Plain-text document sources
────────────────────

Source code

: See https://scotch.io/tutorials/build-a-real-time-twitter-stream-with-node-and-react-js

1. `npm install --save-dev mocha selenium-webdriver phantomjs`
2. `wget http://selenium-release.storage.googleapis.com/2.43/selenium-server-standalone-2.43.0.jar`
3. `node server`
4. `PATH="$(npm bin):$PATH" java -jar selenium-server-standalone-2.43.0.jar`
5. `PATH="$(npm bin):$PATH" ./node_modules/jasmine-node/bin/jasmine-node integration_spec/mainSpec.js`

────────────────────

* What you will do
Copy out, in full, each line above that has the word "selenium" in it.

* Solved problem
1. `npm install --save-dev mocha selenium-webdriver phantomjs`
2. `wget http://selenium-release.storage.googleapis.com/2.43/selenium-server-standalone-2.43.0.jar`
4. `PATH="$(npm bin):$PATH" java -jar selenium-server-standalone-2.43.0.jar`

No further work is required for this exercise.